La destra fa proseliti soffiando sul fuoco della comunità escludente che gli è storicamente proprio.
 La sinistra ormai ridotta a sottopancia della borghesia nazionale usa la retorica della pace sociale come panacea.

Ci viene in aiuto, per inquadrare bene la situazione, un fatto da poco avvenuto a Pordenone, dove possiamo nuovamente verificare questa narrazione tossica in cui dei “cattivi” sono stati subito individuati, arrestati e prontamente sacrificati col ricatto degli unici esili diritti a cui possono aspirare: un permesso di soggiorno, un codice fiscale, un attestato di domicilio. Lavoratori sottopagati, mal pagati e spesso non pagati dopo decine di ore al giorno al soldo di caporali (spesso migranti come loro), a loro volta al servizio di imprenditori agricoli locali, provano a sopravvivere in una delle tante province anestetizzate e omertose, nella speranza gli venga riconosciuta la domanda di rifugiato.
 Ore nei campi, spesso senza pranzo e senza mezzi di trasporto, si affidano al buon cuore di qualche kapò per panini al sacco e passaggi in auto.

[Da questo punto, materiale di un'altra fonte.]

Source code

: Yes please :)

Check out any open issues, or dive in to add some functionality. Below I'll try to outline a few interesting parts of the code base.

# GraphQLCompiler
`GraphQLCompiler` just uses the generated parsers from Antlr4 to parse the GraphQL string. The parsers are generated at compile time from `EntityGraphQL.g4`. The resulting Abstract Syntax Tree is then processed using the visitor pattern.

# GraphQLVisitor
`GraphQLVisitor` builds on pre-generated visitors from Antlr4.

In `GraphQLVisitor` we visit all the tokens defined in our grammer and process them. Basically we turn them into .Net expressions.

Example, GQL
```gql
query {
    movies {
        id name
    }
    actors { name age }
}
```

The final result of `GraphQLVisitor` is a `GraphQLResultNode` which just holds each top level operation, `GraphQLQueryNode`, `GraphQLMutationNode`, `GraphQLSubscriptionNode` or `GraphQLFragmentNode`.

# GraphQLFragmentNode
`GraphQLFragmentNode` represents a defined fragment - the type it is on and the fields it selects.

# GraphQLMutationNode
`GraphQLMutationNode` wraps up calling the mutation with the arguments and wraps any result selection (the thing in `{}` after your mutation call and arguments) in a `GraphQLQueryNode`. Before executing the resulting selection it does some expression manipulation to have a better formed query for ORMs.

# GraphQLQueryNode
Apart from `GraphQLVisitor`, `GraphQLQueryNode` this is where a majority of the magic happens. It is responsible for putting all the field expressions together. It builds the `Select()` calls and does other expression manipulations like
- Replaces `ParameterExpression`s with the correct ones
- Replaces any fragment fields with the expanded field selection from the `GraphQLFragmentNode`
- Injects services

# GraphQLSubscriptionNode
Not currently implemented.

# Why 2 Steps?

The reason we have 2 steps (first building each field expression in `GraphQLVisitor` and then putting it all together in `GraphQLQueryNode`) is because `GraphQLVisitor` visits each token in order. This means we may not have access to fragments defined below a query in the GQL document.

Dopo settimane di questa vita questi cinque rifugiati hanno deciso che almeno quei quattro soldi pattuiti dovevano averli: all’ennesimo diniego decidono di passare alla vie di fatto accerchiando, minacciando e menando chi gli aveva garantito quel misero reddito.
 Succede in centro città.
 Succede sotto gli occhi di alcuni passanti e dei commercianti (spesso migranti anch’essi) di P.zza Risorgimento, la piazza multietnica.
 Arriva la polizia e l’arresto immediato. Paginone sui giornali e solita manfrina: violenza inaudita, linciaggio, stranieri, paura.
 Nessuno si chiede come sia possibile nel 2021 arrivare a dover minacciare per avere i soldi che si sono guadagnati sgobbando a livello semi schiavistico.
 Nessuno si è chiesto se quelle condizioni di lavoro siano violenza.
 Nessuno ha chiesto l’arresto per chi li sfruttava e non li pagava.


Incredibilmente, l’unica violenza emersa è quella di chi nella disperazione di una condizione precaria assoluta tenta di avere ciò che gli spetta. 
Noi allora rispondiamo che se la violenza non è mai un bene, quella di chi si ribella a soprusi e sfruttamento è comunque l’unica accettabile.
 Noi sosteniamo che di fronte al deserto organizzativo e solidale di una comunità indifferente alla rassegnazione con il suo portato di annichilimento, abbrutimento e degrado ogni atto di rivolta è comunque più giusto.
 In questa ennesima schifosa caccia alle streghe noi decidiamo di spegnere i roghi, liberare i capri espiatori e far cambiare di campo la paura e, per uscire da questo folle suicidio collettivo, ci battiamo per organizzarsi, coordinarsi e lottare per sovvertire lo stato di cose presenti.
 L’unica società che desideriamo e per la quale siamo disposti a rischiare i nostri fragili diritti rimasti, visti da chi ne è escluso come privilegi, è quella fatta da libere ed uguali. Tutto per tutt*, niente per noi.